Collected data
****************************************

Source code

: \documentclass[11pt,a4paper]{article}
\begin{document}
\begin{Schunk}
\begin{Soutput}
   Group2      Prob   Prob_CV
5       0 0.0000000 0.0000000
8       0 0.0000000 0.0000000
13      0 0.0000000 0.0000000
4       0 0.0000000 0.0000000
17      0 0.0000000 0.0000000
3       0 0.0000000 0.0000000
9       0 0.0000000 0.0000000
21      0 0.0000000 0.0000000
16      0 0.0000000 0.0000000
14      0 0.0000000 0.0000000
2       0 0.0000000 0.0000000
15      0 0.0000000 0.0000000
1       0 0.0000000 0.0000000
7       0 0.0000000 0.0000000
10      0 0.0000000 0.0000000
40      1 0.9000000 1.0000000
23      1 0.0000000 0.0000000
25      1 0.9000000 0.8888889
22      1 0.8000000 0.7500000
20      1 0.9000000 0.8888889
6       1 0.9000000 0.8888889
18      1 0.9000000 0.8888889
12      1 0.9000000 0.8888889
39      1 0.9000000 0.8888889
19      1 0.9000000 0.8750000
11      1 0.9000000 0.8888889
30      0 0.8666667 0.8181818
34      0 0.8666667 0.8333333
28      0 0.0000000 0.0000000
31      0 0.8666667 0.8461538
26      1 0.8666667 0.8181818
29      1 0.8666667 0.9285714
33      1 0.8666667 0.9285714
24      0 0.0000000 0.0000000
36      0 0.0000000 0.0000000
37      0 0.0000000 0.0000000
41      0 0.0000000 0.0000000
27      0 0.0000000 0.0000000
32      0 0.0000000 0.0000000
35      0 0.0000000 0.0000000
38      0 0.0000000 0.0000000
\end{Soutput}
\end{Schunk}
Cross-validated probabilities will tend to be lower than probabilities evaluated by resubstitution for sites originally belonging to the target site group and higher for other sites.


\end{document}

****************************************

All records above must be printed again, exactly.

Worked solution:
Source code

: \documentclass[11pt,a4paper]{article}
\begin{document}
\begin{Schunk}
\begin{Soutput}
   Group2      Prob   Prob_CV
5       0 0.0000000 0.0000000
8       0 0.0000000 0.0000000
13      0 0.0000000 0.0000000
4       0 0.0000000 0.0000000
17      0 0.0000000 0.0000000
3       0 0.0000000 0.0000000
9       0 0.0000000 0.0000000
21      0 0.0000000 0.0000000
16      0 0.0000000 0.0000000
14      0 0.0000000 0.0000000
2       0 0.0000000 0.0000000
15      0 0.0000000 0.0000000
1       0 0.0000000 0.0000000
7       0 0.0000000 0.0000000
10      0 0.0000000 0.0000000
40      1 0.9000000 1.0000000
23      1 0.0000000 0.0000000
25      1 0.9000000 0.8888889
22      1 0.8000000 0.7500000
20      1 0.9000000 0.8888889
6       1 0.9000000 0.8888889
18      1 0.9000000 0.8888889
12      1 0.9000000 0.8888889
39      1 0.9000000 0.8888889
19      1 0.9000000 0.8750000
11      1 0.9000000 0.8888889
30      0 0.8666667 0.8181818
34      0 0.8666667 0.8333333
28      0 0.0000000 0.0000000
31      0 0.8666667 0.8461538
26      1 0.8666667 0.8181818
29      1 0.8666667 0.9285714
33      1 0.8666667 0.9285714
24      0 0.0000000 0.0000000
36      0 0.0000000 0.0000000
37      0 0.0000000 0.0000000
41      0 0.0000000 0.0000000
27      0 0.0000000 0.0000000
32      0 0.0000000 0.0000000
35      0 0.0000000 0.0000000
38      0 0.0000000 0.0000000
\end{Soutput}
\end{Schunk}
Cross-validated probabilities will tend to be lower than probabilities evaluated by resubstitution for sites originally belonging to the target site group and higher for other sites.


\end{document}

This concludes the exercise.